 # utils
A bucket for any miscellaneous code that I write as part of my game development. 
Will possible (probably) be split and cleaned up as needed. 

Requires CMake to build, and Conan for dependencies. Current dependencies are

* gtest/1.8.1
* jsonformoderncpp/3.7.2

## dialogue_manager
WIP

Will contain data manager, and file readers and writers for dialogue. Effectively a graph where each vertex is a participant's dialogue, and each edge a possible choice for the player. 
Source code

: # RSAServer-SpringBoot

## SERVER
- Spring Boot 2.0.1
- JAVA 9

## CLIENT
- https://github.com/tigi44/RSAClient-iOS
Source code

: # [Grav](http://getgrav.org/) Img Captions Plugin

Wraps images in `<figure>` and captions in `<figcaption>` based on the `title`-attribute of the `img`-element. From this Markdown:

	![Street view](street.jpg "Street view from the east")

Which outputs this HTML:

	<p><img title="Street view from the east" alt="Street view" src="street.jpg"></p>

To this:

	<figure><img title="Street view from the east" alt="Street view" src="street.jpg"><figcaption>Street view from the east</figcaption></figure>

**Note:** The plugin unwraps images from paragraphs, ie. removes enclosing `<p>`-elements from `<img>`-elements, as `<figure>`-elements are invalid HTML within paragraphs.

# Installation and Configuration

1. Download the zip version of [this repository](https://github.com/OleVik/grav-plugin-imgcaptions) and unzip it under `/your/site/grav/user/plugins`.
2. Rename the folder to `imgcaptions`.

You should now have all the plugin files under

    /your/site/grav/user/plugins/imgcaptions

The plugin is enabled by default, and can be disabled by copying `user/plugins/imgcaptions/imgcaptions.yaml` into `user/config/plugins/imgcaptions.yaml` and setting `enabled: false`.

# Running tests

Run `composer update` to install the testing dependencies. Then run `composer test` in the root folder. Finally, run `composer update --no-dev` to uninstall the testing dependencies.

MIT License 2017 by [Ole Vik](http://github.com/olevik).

**********

# [About this exercise]
Write out the whole listing again. Match it word for word.

# [Response box]
 # utils
A bucket for any miscellaneous code that I write as part of my game development. 
Will possible (probably) be split and cleaned up as needed. 

Requires CMake to build, and Conan for dependencies. Current dependencies are

* gtest/1.8.1
* jsonformoderncpp/3.7.2

## dialogue_manager
WIP

Will contain data manager, and file readers and writers for dialogue. Effectively a graph where each vertex is a participant's dialogue, and each edge a possible choice for the player. 
Source code

: # RSAServer-SpringBoot

## SERVER
- Spring Boot 2.0.1
- JAVA 9

## CLIENT
- https://github.com/tigi44/RSAClient-iOS
Source code

: # [Grav](http://getgrav.org/) Img Captions Plugin

Wraps images in `<figure>` and captions in `<figcaption>` based on the `title`-attribute of the `img`-element. From this Markdown:

	![Street view](street.jpg "Street view from the east")

Which outputs this HTML:

	<p><img title="Street view from the east" alt="Street view" src="street.jpg"></p>

To this:

	<figure><img title="Street view from the east" alt="Street view" src="street.jpg"><figcaption>Street view from the east</figcaption></figure>

**Note:** The plugin unwraps images from paragraphs, ie. removes enclosing `<p>`-elements from `<img>`-elements, as `<figure>`-elements are invalid HTML within paragraphs.

# Installation and Configuration

1. Download the zip version of [this repository](https://github.com/OleVik/grav-plugin-imgcaptions) and unzip it under `/your/site/grav/user/plugins`.
2. Rename the folder to `imgcaptions`.

You should now have all the plugin files under

    /your/site/grav/user/plugins/imgcaptions

The plugin is enabled by default, and can be disabled by copying `user/plugins/imgcaptions/imgcaptions.yaml` into `user/config/plugins/imgcaptions.yaml` and setting `enabled: false`.

# Running tests

Run `composer update` to install the testing dependencies. Then run `composer test` in the root folder. Finally, run `composer update --no-dev` to uninstall the testing dependencies.

MIT License 2017 by [Ole Vik](http://github.com/olevik).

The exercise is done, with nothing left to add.